• Your goal: Could you restate all of the entries, word for word?

• Listed records:
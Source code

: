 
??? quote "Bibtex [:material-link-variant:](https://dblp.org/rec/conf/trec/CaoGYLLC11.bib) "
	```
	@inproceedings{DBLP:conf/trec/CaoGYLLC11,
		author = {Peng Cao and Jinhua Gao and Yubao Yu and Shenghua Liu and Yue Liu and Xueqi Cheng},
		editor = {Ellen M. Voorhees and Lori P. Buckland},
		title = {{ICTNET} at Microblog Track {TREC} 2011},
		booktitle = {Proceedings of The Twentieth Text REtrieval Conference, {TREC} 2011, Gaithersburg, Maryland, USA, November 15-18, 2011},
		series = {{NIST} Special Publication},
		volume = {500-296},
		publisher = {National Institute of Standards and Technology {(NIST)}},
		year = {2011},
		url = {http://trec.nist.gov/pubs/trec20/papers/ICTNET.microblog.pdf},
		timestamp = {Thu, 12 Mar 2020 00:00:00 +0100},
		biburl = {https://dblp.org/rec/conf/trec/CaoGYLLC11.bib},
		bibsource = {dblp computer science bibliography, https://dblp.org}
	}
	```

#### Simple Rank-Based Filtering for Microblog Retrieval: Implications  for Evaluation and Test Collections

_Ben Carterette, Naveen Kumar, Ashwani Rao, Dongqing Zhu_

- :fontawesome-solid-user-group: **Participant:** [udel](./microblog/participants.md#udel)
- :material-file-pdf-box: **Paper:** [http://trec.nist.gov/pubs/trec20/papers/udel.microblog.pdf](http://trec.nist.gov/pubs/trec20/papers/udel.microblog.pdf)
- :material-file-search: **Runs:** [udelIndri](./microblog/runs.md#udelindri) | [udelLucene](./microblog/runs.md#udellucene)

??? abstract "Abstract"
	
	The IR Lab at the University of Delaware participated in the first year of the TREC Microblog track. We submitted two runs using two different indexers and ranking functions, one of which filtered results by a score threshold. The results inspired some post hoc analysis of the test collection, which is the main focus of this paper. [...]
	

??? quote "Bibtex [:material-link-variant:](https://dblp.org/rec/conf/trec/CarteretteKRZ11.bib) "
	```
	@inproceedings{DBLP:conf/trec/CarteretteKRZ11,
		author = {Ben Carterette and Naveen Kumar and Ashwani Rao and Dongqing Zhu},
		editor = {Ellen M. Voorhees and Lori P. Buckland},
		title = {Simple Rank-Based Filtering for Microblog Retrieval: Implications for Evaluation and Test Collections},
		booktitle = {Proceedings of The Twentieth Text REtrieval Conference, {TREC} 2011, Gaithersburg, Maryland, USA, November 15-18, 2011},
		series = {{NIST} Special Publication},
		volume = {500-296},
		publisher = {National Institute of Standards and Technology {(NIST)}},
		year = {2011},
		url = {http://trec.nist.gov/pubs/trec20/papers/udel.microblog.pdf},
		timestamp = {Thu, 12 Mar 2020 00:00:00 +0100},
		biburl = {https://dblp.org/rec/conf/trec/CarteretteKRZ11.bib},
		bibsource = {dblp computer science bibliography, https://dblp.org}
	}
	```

• Response below:
Source code

: 
??? quote "Bibtex [:material-link-variant:](https://dblp.org/rec/conf/trec/CaoGYLLC11.bib) "
	```
	@inproceedings{DBLP:conf/trec/CaoGYLLC11,
		author = {Peng Cao and Jinhua Gao and Yubao Yu and Shenghua Liu and Yue Liu and Xueqi Cheng},
		editor = {Ellen M. Voorhees and Lori P. Buckland},
		title = {{ICTNET} at Microblog Track {TREC} 2011},
		booktitle = {Proceedings of The Twentieth Text REtrieval Conference, {TREC} 2011, Gaithersburg, Maryland, USA, November 15-18, 2011},
		series = {{NIST} Special Publication},
		volume = {500-296},
		publisher = {National Institute of Standards and Technology {(NIST)}},
		year = {2011},
		url = {http://trec.nist.gov/pubs/trec20/papers/ICTNET.microblog.pdf},
		timestamp = {Thu, 12 Mar 2020 00:00:00 +0100},
		biburl = {https://dblp.org/rec/conf/trec/CaoGYLLC11.bib},
		bibsource = {dblp computer science bibliography, https://dblp.org}
	}
	```

#### Simple Rank-Based Filtering for Microblog Retrieval: Implications  for Evaluation and Test Collections

_Ben Carterette, Naveen Kumar, Ashwani Rao, Dongqing Zhu_

- :fontawesome-solid-user-group: **Participant:** [udel](./microblog/participants.md#udel)
- :material-file-pdf-box: **Paper:** [http://trec.nist.gov/pubs/trec20/papers/udel.microblog.pdf](http://trec.nist.gov/pubs/trec20/papers/udel.microblog.pdf)
- :material-file-search: **Runs:** [udelIndri](./microblog/runs.md#udelindri) | [udelLucene](./microblog/runs.md#udellucene)

??? abstract "Abstract"
	
	The IR Lab at the University of Delaware participated in the first year of the TREC Microblog track. We submitted two runs using two different indexers and ranking functions, one of which filtered results by a score threshold. The results inspired some post hoc analysis of the test collection, which is the main focus of this paper. [...]
	

??? quote "Bibtex [:material-link-variant:](https://dblp.org/rec/conf/trec/CarteretteKRZ11.bib) "
	```
	@inproceedings{DBLP:conf/trec/CarteretteKRZ11,
		author = {Ben Carterette and Naveen Kumar and Ashwani Rao and Dongqing Zhu},
		editor = {Ellen M. Voorhees and Lori P. Buckland},
		title = {Simple Rank-Based Filtering for Microblog Retrieval: Implications for Evaluation and Test Collections},
		booktitle = {Proceedings of The Twentieth Text REtrieval Conference, {TREC} 2011, Gaithersburg, Maryland, USA, November 15-18, 2011},
		series = {{NIST} Special Publication},
		volume = {500-296},
		publisher = {National Institute of Standards and Technology {(NIST)}},
		year = {2011},
		url = {http://trec.nist.gov/pubs/trec20/papers/udel.microblog.pdf},
		timestamp = {Thu, 12 Mar 2020 00:00:00 +0100},
		biburl = {https://dblp.org/rec/conf/trec/CarteretteKRZ11.bib},
		bibsource = {dblp computer science bibliography, https://dblp.org}
	}
	```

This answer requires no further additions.